Literature is written at odd hours, before one wakes up, while one is still dreaming. It cannot be fitted into any mechanical, horological schedule, it doesn’t allow itself to be confined into an Outlook appointment, brought about at will like office chatter. It transpires in a more ancient dimension, it follows more enchanted rhythms: those of the moon and the stars. Literature presupposes a familiarity with constellations, with silvery reflections, and a sensitivity to light pollution (has any literature ever been written in Las Vegas?). Our stark, enlightened societies, corrupted by pop-Freudian claims of wish fulfilment, still have prizes for us lucid dreamers, palms and laurels to give to our irregular activities, our stray hours spent in bed, contemplating at an oneiric pace, suffering from some malady. Illness and literature are great bedfellows. From Kafka to Daniel Charles Barker, Nick Land’s invention, standing upright has been credited with all manner of moral problems, with spinal catastrophism and animal cruelty. Lying down is at once the acme and the undoing of our civilisation. Poorly and pensive are we, the edge cases, the most uplifting, and the most damning of the well-illuminated life.

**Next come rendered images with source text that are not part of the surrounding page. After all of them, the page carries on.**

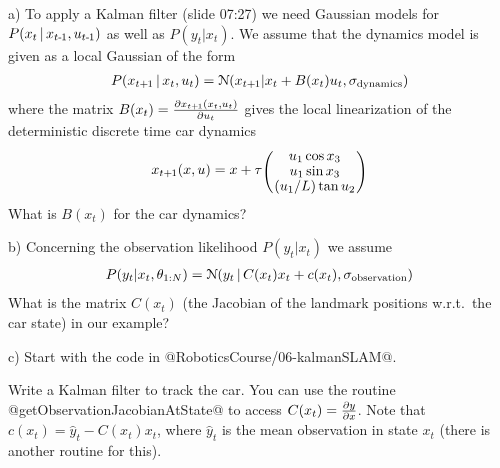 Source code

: a) To apply a Kalman filter (slide 07:27) we need Gaussian models for
$P(x_t \,|\, x_{t{{\hspace*{-.0pt}\text{\rm -}\hspace*{-.5pt}}1}}, u_{t{{\hspace*{-.0pt}\text{\rm -}\hspace*{-.5pt}}1}})$ as well as $P(y_t | x_t)$.  We assume
that the dynamics model is given as a local Gaussian of the form
\begin{align*}
P(x_{t{{\hspace*{-.0pt}\text{\rm +}\hspace*{-.5pt}}1}} \,|\, x_t, u_t) = {\cal N}(x_{t{{\hspace*{-.0pt}\text{\rm +}\hspace*{-.5pt}}1}} | x_t + B(x_t) u_t, \sigma_\text{dynamics} )
\end{align*}
where the matrix $B(x_t) = \frac{\partial x_{t{{\hspace*{-.0pt}\text{\rm +}\hspace*{-.5pt}}1}}(x_t,u_t)}{\partial u_t}$
gives the local linearization of the deterministic discrete time car dynamics
$$x_{t\po}(x,u) = x + \tau \mat{c}{u_1 \cos x_3 \\ u_1 \sin x_3 \\ (u_1/L) \tan u_2}$$
What is $B(x_t)$ for the car dynamics?

b) Concerning the observation likelihood $P(y_t | x_t)$ we assume
\begin{align*}
P(y_t | x_t, \theta_{1:N}) = {\cal N}(y_t \,|\, C(x_t) x_t + c(x_t), \sigma_\text{observation})
\end{align*}
What is the matrix $C(x_t)$ (the Jacobian of the landmark positions
w.r.t.\ the car state) in our example?

c) Start with the code in @RoboticsCourse/06-kalmanSLAM@.

Write a Kalman filter to track the car. You can use the
routine @getObservationJacobianAtState@ to
access $C(x_t)=\frac{\partial y}{\partial x}$. Note that $c(x_t) = \hat y_t
- C(x_t) x_t$, where $\hat y_t$ is the mean observation in state
$x_t$ (there is another routine for this).


\exerfoot



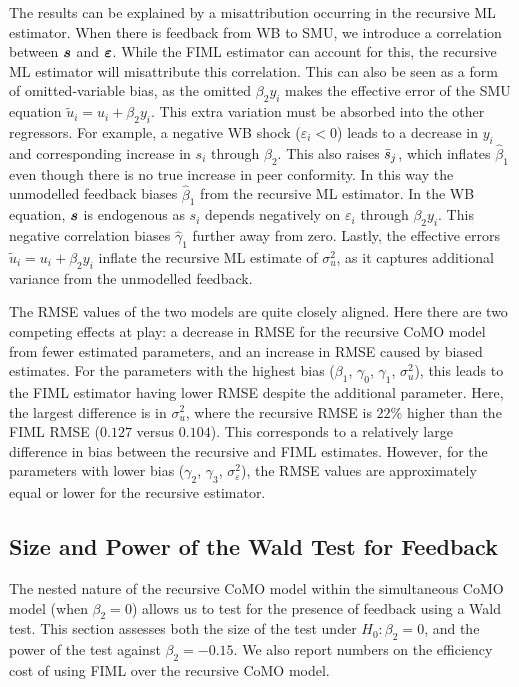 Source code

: The results can be explained by a misattribution occurring in the recursive ML estimator. When there is feedback from WB to SMU, we introduce a correlation between $\vect{s}$ and $\vect{\varepsilon}$. While the FIML estimator can account for this, the recursive ML estimator will misattribute this correlation. This can also be seen as a form of omitted-variable bias, as the omitted $\beta_2 y_i$ makes the effective error of the SMU equation $\tilde{u}_i = u_i + \beta_2 y_i$. This extra variation must be absorbed into the other regressors. For example, a negative WB shock ($\varepsilon_i < 0$) leads to a decrease in $y_i$ and corresponding increase in $s_i$ through $\beta_2$. This also raises $\sbar_j$, which inflates $\hat{\beta}_1$ even though there is no true increase in peer conformity. In this way the unmodelled feedback biases $\hat{\beta}_1$ from the recursive ML estimator. In the WB equation, $\vect{s}$ is endogenous as $s_i$ depends negatively on $\varepsilon_i$ through $\beta_2 y_i$. This negative correlation biases $\hat{\gamma}_1$ further away from zero. Lastly, the effective errors $\tilde{u}_i = u_i + \beta_2 y_i$ inflate the recursive ML estimate of $\sigma_u^2$, as it captures additional variance from the unmodelled feedback.

The RMSE values of the two models are quite closely aligned. Here there are two competing effects at play: a decrease in RMSE for the recursive CoMO model from fewer estimated parameters, and an increase in RMSE caused by biased estimates. For the parameters with the highest bias ($\beta_1$, $\gamma_0$, $\gamma_1$, $\sigma_u^2$), this leads to the FIML estimator having lower RMSE despite the additional parameter. Here, the largest difference is in $\sigma_u^2$, where the recursive RMSE is $22\%$ higher than the FIML RMSE ($0.127$ versus $0.104$). This corresponds to a relatively large difference in bias between the recursive and FIML estimates. However, for the parameters with lower bias ($\gamma_2$, $\gamma_3$, $\sigma_\varepsilon^2$), the RMSE values are approximately equal or lower for the recursive estimator.

\subsection{Size and Power of the Wald Test for Feedback}
\label{sec:simul:wald_test}
The nested nature of the recursive CoMO model within the simultaneous CoMO model (when $\beta_2 = 0$) allows us to test for the presence of feedback using a Wald test. This section assesses both the size of the test under $H_0: \beta_2 = 0$, and the power of the test against $\beta_2 = -0.15$. We also report numbers on the efficiency cost of using FIML over the recursive CoMO model.

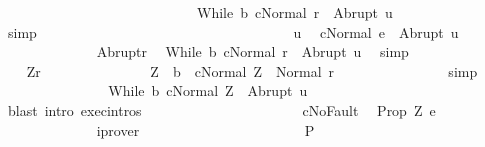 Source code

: \begin{isabellebody}
\ \ \ \ \ \ \ \ \ \ \ \ \ \ \ \ \ \ \ \ \ \ \ \ \ \ \ \ {\isasymGamma}{\isasymturnstile}{\isasymlangle}While\ b\ c{\isacharcomma}Normal\ r{\isasymrangle}\ {\isasymRightarrow}\ Abrupt\ u{\isachardoublequoteclose}\isanewline
\ \ \ \ \ \ \ \ \ \ \ \ \isamarkupfalse%
\ simp\isanewline
\ \ \ \ \ \ \ \ \ \ \isanewline
\ \ \ \ \ \ \ \ \ \ \ \isacommand{{\isacharbraceleft}}\isamarkupfalse%
\isanewline
\ \ \ \ \ \ \ \ \ \ \ \ \isamarkupfalse%
\ u\ \isamarkupfalse%
\ {\isachardoublequoteopen}{\isasymGamma}{\isasymturnstile}{\isasymlangle}c{\isacharcomma}Normal\ e{\isasymrangle}\ {\isasymRightarrow}\ Abrupt\ u{\isachardoublequoteclose}\isanewline
\ \ \ \ \ \ \ \ \ \ \ \ \isamarkupfalse%
\ Abrupt{\isacharunderscore}r\ \isamarkupfalse%
\ {\isachardoublequoteopen}{\isasymGamma}{\isasymturnstile}{\isasymlangle}While\ b\ c{\isacharcomma}Normal\ r{\isasymrangle}\ {\isasymRightarrow}\ Abrupt\ u{\isachardoublequoteclose}\ \isamarkupfalse%
\ simp\isanewline
\ \ \ \ \ \ \ \ \ \ \ \ \isamarkupfalse%
\ \isamarkupfalse%
\ \ Z{\isacharunderscore}r\ \isamarkupfalse%
\isanewline
\ \ \ \ \ \ \ \ \ \ \ \ \ \ {\isachardoublequoteopen}Z\ {\isasymin}\ b{\isachardoublequoteclose}\ \ {\isachardoublequoteopen}{\isasymGamma}{\isasymturnstile}{\isasymlangle}c{\isacharcomma}Normal\ Z{\isasymrangle}\ {\isasymRightarrow}\ Normal\ r{\isachardoublequoteclose}\isanewline
\ \ \ \ \ \ \ \ \ \ \ \ \ \ \isamarkupfalse%
\ simp\isanewline
\ \ \ \ \ \ \ \ \ \ \ \ \isamarkupfalse%
\ \isamarkupfalse%
\ {\isachardoublequoteopen}{\isasymGamma}{\isasymturnstile}{\isasymlangle}While\ b\ c{\isacharcomma}Normal\ Z{\isasymrangle}\ {\isasymRightarrow}\ Abrupt\ u{\isachardoublequoteclose}\isanewline
\ \ \ \ \ \ \ \ \ \ \ \ \ \ \isamarkupfalse%
\ {\isacharparenleft}blast\ intro{\isacharcolon}\ exec{\isachardot}intros{\isacharparenright}\isanewline
\ \ \ \ \ \ \ \ \ \ \isacommand{{\isacharbraceright}}\isamarkupfalse%
\isanewline
\ \ \ \ \ \ \ \ \ \ \isamarkupfalse%
\ cNoFault\ \isamarkupfalse%
\ {\isachardoublequoteopen}{\isacharquery}Prop\ Z\ e{\isachardoublequoteclose}\isanewline
\ \ \ \ \ \ \ \ \ \ \ \ \isamarkupfalse%
\ iprover\isanewline
\ \ \ \ \ \ \ \ \isamarkupfalse%
\isanewline
\ \ \ \ \ \ \isacommand{{\isacharbraceright}}\isamarkupfalse%
\isanewline
\ \ \ \ \ \ \isamarkupfalse%
\ P\ \isamarkupfalse%

\end{isabellebody}
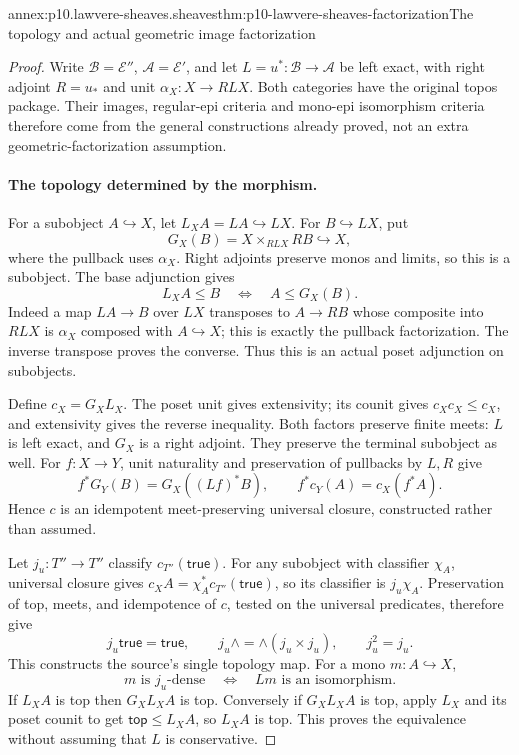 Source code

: \begin{annexitem}{annex:p10.lawvere-sheaves.sheaves}{thm:p10-lawvere-sheaves-factorization}{The topology and actual geometric image factorization}
\begin{proof}
Write \(\mathcal B=\mathcal E''\),
\(\mathcal A=\mathcal E'\), and let
\(L=u^*:\mathcal B\to\mathcal A\) be left exact,
with right adjoint \(R=u_*\) and unit
\(\alpha_X:X\to RLX\).  Both categories have the
original topos package.  Their images, regular-epi
criteria and mono-epi isomorphism criteria therefore
come from the general constructions already proved,
not an extra geometric-factorization assumption.

\paragraph{The topology determined by the morphism.}
For a subobject \(A\hookrightarrow X\), let
\(L_XA=LA\hookrightarrow LX\).  For
\(B\hookrightarrow LX\), put
\[
               G_X(B)=X\times_{RLX}RB\hookrightarrow X,
\]
where the pullback uses \(\alpha_X\).  Right adjoints
preserve monos and limits, so this is a subobject.
The base adjunction gives
\[
                    L_XA\leq B\quad\Longleftrightarrow\quad
                                      A\leq G_X(B).
\]
Indeed a map \(LA\to B\) over \(LX\) transposes
to \(A\to RB\) whose composite into \(RLX\)
is \(\alpha_X\) composed with \(A\hookrightarrow X\);
this is exactly the pullback factorization.  The
inverse transpose proves the converse.  Thus this
is an actual poset adjunction on subobjects.

Define \(c_X=G_XL_X\).  The poset unit gives
extensivity; its counit gives
\(c_Xc_X\leq c_X\), and extensivity gives the
reverse inequality.  Both factors preserve finite
meets: \(L\) is left exact, and \(G_X\) is a
right adjoint.  They preserve the terminal
subobject as well.  For \(f:X\to Y\), unit
naturality and preservation of pullbacks by
\(L,R\) give
\[
          f^*G_Y(B)=G_X((Lf)^*B),
          \qquad f^*c_Y(A)=c_X(f^*A).
\]
Hence \(c\) is an idempotent meet-preserving
universal closure, constructed rather than assumed.

Let \(j_u:T''\to T''\) classify
\(c_{T''}(\mathsf{true})\).  For any subobject
with classifier \(\chi_A\), universal closure
gives \(c_XA=\chi_A^*c_{T''}(\mathsf{true})\),
so its classifier is \(j_u\chi_A\).
Preservation of top, meets, and idempotence of
\(c\), tested on the universal predicates,
therefore give
\[
       j_u\mathsf{true}=\mathsf{true},\qquad
       j_u\land=\land(j_u\times j_u),\qquad j_u^2=j_u.
\]
This constructs the source's single topology map.
For a mono \(m:A\hookrightarrow X\),
\[
             m\text{ is }j_u\text{-dense}
                 \quad\Longleftrightarrow\quad Lm\text{ is an isomorphism}.
\]
If \(L_XA\) is top then \(G_XL_XA\) is top.
Conversely if \(G_XL_XA\) is top, apply \(L_X\)
and its poset counit to get
\(\mathsf{top}\leq L_XA\), so \(L_XA\) is top.
This proves the equivalence without assuming that
\(L\) is conservative.


\end{proof}
\end{annexitem}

I say ‘we’, I say ‘our’, but that isn’t quite right. I’m a halfway house, an architectural pastiche like the ones I used to dream up after my visits to Rome, Seville, Florence, after a summer reading Vitruvius, browsing Pevsner. I waver between a vita activa and vita contemplativa, not to mention a vita voluptatis – work, thought and lust, perhaps in equal measure. I live on slothful time which considers any plans an unbearable intrusion one’s on freedom, which holds desire as law; I live on horological time, the time of calendar appointments, of ‘workaholics’, the precondition for complex and coordinated activity, of Pomodoro timers and to-do lists; I live on literary time, moments of creativity, non-economic opportunities which have to be seized with utmost zeal, which demands the setting aside of plans, the suppression of temptation. Let no thought pass incognito, and keep your notebook as strictly as the authorities keep their tax-records.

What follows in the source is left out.